MATERIAL FOR THIS TASK:
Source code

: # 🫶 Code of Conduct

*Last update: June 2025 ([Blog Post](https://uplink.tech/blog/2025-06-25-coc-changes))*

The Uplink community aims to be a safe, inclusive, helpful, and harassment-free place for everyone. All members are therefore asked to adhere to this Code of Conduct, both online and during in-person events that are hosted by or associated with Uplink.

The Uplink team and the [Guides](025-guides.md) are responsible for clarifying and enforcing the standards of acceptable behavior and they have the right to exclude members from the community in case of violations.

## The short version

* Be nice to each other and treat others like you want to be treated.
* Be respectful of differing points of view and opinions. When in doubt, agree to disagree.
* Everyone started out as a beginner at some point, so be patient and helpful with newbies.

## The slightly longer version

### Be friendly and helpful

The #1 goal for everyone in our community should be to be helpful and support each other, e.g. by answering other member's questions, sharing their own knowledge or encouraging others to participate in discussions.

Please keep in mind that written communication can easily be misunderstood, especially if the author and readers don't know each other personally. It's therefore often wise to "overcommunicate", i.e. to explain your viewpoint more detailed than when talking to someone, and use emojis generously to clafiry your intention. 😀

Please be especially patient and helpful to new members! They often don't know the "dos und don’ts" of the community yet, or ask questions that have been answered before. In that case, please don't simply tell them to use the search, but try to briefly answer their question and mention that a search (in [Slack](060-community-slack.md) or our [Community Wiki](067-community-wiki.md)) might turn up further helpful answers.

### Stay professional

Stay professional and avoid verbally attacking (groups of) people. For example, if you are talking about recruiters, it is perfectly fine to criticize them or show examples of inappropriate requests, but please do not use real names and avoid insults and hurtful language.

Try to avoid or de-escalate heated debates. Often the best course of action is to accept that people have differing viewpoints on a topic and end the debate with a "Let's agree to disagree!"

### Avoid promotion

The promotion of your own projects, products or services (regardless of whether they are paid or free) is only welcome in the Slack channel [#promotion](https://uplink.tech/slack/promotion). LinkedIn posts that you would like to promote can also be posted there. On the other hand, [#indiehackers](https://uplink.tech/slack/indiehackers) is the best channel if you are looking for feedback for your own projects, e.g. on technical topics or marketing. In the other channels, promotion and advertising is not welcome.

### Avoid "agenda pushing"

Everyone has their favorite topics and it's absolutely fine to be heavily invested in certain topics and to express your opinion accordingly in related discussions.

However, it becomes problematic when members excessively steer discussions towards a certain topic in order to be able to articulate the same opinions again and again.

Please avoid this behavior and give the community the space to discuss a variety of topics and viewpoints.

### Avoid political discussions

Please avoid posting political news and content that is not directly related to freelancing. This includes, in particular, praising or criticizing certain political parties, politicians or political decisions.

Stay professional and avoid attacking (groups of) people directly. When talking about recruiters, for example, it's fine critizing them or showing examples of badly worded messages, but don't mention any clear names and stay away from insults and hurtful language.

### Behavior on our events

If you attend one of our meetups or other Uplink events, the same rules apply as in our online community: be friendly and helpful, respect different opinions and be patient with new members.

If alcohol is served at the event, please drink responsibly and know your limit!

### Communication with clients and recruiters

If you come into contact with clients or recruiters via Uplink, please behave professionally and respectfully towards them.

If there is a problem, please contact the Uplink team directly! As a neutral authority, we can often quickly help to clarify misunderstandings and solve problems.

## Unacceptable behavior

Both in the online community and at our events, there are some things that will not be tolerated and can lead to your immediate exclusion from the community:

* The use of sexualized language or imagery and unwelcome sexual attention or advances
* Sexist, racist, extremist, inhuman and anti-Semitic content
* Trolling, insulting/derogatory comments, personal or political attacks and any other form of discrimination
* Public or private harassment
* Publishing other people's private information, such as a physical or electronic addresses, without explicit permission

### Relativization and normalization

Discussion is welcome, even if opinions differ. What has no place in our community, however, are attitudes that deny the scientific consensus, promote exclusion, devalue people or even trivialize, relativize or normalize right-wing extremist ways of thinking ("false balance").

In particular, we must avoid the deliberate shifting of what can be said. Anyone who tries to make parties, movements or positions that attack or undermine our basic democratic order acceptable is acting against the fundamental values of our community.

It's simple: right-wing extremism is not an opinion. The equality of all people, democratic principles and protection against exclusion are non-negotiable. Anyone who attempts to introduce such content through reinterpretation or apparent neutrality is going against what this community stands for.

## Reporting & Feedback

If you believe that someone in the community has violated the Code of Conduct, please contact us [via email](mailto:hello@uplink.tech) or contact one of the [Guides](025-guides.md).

REQUIRED ACTION:
The task calls for every line of the material to be reproduced precisely.

WRITTEN RESPONSE:
Source code

: # 🫶 Code of Conduct

*Last update: June 2025 ([Blog Post](https://uplink.tech/blog/2025-06-25-coc-changes))*

The Uplink community aims to be a safe, inclusive, helpful, and harassment-free place for everyone. All members are therefore asked to adhere to this Code of Conduct, both online and during in-person events that are hosted by or associated with Uplink.

The Uplink team and the [Guides](025-guides.md) are responsible for clarifying and enforcing the standards of acceptable behavior and they have the right to exclude members from the community in case of violations.

## The short version

* Be nice to each other and treat others like you want to be treated.
* Be respectful of differing points of view and opinions. When in doubt, agree to disagree.
* Everyone started out as a beginner at some point, so be patient and helpful with newbies.

## The slightly longer version

### Be friendly and helpful

The #1 goal for everyone in our community should be to be helpful and support each other, e.g. by answering other member's questions, sharing their own knowledge or encouraging others to participate in discussions.

Please keep in mind that written communication can easily be misunderstood, especially if the author and readers don't know each other personally. It's therefore often wise to "overcommunicate", i.e. to explain your viewpoint more detailed than when talking to someone, and use emojis generously to clafiry your intention. 😀

Please be especially patient and helpful to new members! They often don't know the "dos und don’ts" of the community yet, or ask questions that have been answered before. In that case, please don't simply tell them to use the search, but try to briefly answer their question and mention that a search (in [Slack](060-community-slack.md) or our [Community Wiki](067-community-wiki.md)) might turn up further helpful answers.

### Stay professional

Stay professional and avoid verbally attacking (groups of) people. For example, if you are talking about recruiters, it is perfectly fine to criticize them or show examples of inappropriate requests, but please do not use real names and avoid insults and hurtful language.

Try to avoid or de-escalate heated debates. Often the best course of action is to accept that people have differing viewpoints on a topic and end the debate with a "Let's agree to disagree!"

### Avoid promotion

The promotion of your own projects, products or services (regardless of whether they are paid or free) is only welcome in the Slack channel [#promotion](https://uplink.tech/slack/promotion). LinkedIn posts that you would like to promote can also be posted there. On the other hand, [#indiehackers](https://uplink.tech/slack/indiehackers) is the best channel if you are looking for feedback for your own projects, e.g. on technical topics or marketing. In the other channels, promotion and advertising is not welcome.

### Avoid "agenda pushing"

Everyone has their favorite topics and it's absolutely fine to be heavily invested in certain topics and to express your opinion accordingly in related discussions.

However, it becomes problematic when members excessively steer discussions towards a certain topic in order to be able to articulate the same opinions again and again.

Please avoid this behavior and give the community the space to discuss a variety of topics and viewpoints.

### Avoid political discussions

Please avoid posting political news and content that is not directly related to freelancing. This includes, in particular, praising or criticizing certain political parties, politicians or political decisions.

Stay professional and avoid attacking (groups of) people directly. When talking about recruiters, for example, it's fine critizing them or showing examples of badly worded messages, but don't mention any clear names and stay away from insults and hurtful language.

### Behavior on our events

If you attend one of our meetups or other Uplink events, the same rules apply as in our online community: be friendly and helpful, respect different opinions and be patient with new members.

If alcohol is served at the event, please drink responsibly and know your limit!

### Communication with clients and recruiters

If you come into contact with clients or recruiters via Uplink, please behave professionally and respectfully towards them.

If there is a problem, please contact the Uplink team directly! As a neutral authority, we can often quickly help to clarify misunderstandings and solve problems.

## Unacceptable behavior

Both in the online community and at our events, there are some things that will not be tolerated and can lead to your immediate exclusion from the community:

* The use of sexualized language or imagery and unwelcome sexual attention or advances
* Sexist, racist, extremist, inhuman and anti-Semitic content
* Trolling, insulting/derogatory comments, personal or political attacks and any other form of discrimination
* Public or private harassment
* Publishing other people's private information, such as a physical or electronic addresses, without explicit permission

### Relativization and normalization

Discussion is welcome, even if opinions differ. What has no place in our community, however, are attitudes that deny the scientific consensus, promote exclusion, devalue people or even trivialize, relativize or normalize right-wing extremist ways of thinking ("false balance").

In particular, we must avoid the deliberate shifting of what can be said. Anyone who tries to make parties, movements or positions that attack or undermine our basic democratic order acceptable is acting against the fundamental values of our community.

It's simple: right-wing extremism is not an opinion. The equality of all people, democratic principles and protection against exclusion are non-negotiable. Anyone who attempts to introduce such content through reinterpretation or apparent neutrality is going against what this community stands for.

## Reporting & Feedback

If you believe that someone in the community has violated the Code of Conduct, please contact us [via email](mailto:hello@uplink.tech) or contact one of the [Guides](025-guides.md).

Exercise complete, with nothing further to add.